Does Politics "End At The Shore?" Is It O.K. To Criticize a President During a Crisis Like Ukraine?


Many people/politicians on both sides of the aisle are criticizing President Obama for the appeasement, which led to Vladimir Putin invading Ukraine, others are going after the critics, not necessarily for the content of the criticism but for the fact they are criticizing the President at all. For example Joe Scarborough on Tuesday longed for the day when "politics ended at the shore."

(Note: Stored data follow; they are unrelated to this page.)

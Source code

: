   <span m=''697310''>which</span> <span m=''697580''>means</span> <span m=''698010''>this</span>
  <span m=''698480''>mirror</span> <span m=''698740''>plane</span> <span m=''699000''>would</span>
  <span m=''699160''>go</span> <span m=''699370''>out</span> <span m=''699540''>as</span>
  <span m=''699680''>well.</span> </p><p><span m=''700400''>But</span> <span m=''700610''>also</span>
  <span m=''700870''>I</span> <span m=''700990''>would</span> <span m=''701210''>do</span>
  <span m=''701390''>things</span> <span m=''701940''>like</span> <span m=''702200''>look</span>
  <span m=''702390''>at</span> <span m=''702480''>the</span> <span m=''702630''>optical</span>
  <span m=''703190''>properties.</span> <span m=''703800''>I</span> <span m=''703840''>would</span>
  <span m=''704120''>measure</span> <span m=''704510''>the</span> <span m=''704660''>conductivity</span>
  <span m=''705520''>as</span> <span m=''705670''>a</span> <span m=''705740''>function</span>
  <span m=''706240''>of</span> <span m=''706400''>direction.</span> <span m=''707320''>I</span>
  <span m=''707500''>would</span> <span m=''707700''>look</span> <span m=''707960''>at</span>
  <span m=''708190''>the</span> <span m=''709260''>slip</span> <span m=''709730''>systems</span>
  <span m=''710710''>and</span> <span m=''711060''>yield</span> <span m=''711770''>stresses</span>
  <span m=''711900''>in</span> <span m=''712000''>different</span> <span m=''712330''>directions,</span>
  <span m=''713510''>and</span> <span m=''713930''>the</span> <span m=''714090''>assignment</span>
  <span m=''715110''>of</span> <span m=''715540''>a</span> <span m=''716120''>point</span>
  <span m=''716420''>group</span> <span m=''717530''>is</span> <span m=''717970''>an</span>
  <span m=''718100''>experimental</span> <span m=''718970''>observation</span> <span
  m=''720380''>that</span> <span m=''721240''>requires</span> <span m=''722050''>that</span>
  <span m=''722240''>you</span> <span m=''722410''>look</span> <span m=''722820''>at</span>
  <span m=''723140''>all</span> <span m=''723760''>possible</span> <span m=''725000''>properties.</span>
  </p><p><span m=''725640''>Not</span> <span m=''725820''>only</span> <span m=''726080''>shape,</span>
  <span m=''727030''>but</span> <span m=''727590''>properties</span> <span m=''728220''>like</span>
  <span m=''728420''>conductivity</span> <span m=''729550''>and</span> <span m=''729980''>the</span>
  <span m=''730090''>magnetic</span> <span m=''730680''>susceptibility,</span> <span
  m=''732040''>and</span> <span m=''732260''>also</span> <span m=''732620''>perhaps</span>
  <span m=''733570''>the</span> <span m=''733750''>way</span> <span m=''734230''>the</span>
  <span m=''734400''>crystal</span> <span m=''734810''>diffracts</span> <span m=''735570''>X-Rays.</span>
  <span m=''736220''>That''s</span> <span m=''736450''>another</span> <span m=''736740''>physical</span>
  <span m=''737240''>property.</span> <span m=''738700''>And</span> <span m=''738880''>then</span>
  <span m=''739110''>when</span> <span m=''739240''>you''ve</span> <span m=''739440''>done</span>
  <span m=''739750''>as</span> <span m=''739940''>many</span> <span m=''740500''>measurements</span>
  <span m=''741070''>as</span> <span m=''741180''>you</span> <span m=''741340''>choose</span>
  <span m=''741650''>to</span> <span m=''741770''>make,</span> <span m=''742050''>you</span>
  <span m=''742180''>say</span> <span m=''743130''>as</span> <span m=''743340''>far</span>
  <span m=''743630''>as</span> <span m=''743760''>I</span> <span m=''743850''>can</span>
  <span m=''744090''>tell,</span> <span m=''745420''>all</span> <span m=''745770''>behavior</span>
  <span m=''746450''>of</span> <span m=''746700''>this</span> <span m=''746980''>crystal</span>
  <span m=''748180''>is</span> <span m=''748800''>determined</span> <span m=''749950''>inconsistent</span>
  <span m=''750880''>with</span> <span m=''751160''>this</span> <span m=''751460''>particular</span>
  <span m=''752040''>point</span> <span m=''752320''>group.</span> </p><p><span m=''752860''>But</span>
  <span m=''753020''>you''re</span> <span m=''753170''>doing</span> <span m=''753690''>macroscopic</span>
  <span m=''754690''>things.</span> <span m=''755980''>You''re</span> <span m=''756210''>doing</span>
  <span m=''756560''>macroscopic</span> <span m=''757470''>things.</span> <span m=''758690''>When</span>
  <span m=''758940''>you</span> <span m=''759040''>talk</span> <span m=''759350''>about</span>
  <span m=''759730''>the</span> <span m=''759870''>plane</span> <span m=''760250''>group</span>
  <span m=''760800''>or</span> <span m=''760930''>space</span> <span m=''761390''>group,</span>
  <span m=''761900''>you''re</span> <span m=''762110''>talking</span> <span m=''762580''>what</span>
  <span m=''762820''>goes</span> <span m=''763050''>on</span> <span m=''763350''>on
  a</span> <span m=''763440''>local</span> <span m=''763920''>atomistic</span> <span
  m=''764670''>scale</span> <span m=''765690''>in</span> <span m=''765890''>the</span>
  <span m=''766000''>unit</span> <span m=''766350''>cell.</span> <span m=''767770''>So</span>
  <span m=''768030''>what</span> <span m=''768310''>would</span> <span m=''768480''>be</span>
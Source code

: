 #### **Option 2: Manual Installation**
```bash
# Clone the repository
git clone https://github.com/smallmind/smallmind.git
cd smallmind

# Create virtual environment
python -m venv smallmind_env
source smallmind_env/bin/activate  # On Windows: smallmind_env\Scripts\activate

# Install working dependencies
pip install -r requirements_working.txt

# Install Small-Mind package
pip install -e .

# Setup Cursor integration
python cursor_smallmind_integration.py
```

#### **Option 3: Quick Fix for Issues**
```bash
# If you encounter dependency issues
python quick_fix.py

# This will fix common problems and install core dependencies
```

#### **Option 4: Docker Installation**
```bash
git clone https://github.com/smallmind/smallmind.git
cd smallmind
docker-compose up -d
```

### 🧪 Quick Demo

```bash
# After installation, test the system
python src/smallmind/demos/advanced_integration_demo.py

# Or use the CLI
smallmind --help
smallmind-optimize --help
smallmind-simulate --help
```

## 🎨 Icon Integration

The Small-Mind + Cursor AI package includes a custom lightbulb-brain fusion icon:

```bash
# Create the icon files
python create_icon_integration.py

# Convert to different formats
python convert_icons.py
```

The real question is did politics ever end at the shore. I don't remember any liberals complaining when Nancy Pelosi said this about George W. Bush during the Iraq war:
"Bush is an incompetent leader. In fact, he's not a leader,'' Pelosi said. "He's a person who has no judgment, no experience and no knowledge of the subjects that he has to decide upon. He has on his shoulders the deaths of many more troops, because he would not heed the advice of his own State Department of what to expect after May 1 when he ... declared that major combat is over,'' Pelosi charged. "The shallowness that he has brought to the office has not changed since he got there.''
No one complained in 2004 when the late Rep. John Murtha, D-PA, in a news conference with Democratic leader Nancy Pelosi, D-California, said the problems in Iraq are due to a "lack of planning" by Pentagon chiefs and "the direction has got be changed or it is unwinnable."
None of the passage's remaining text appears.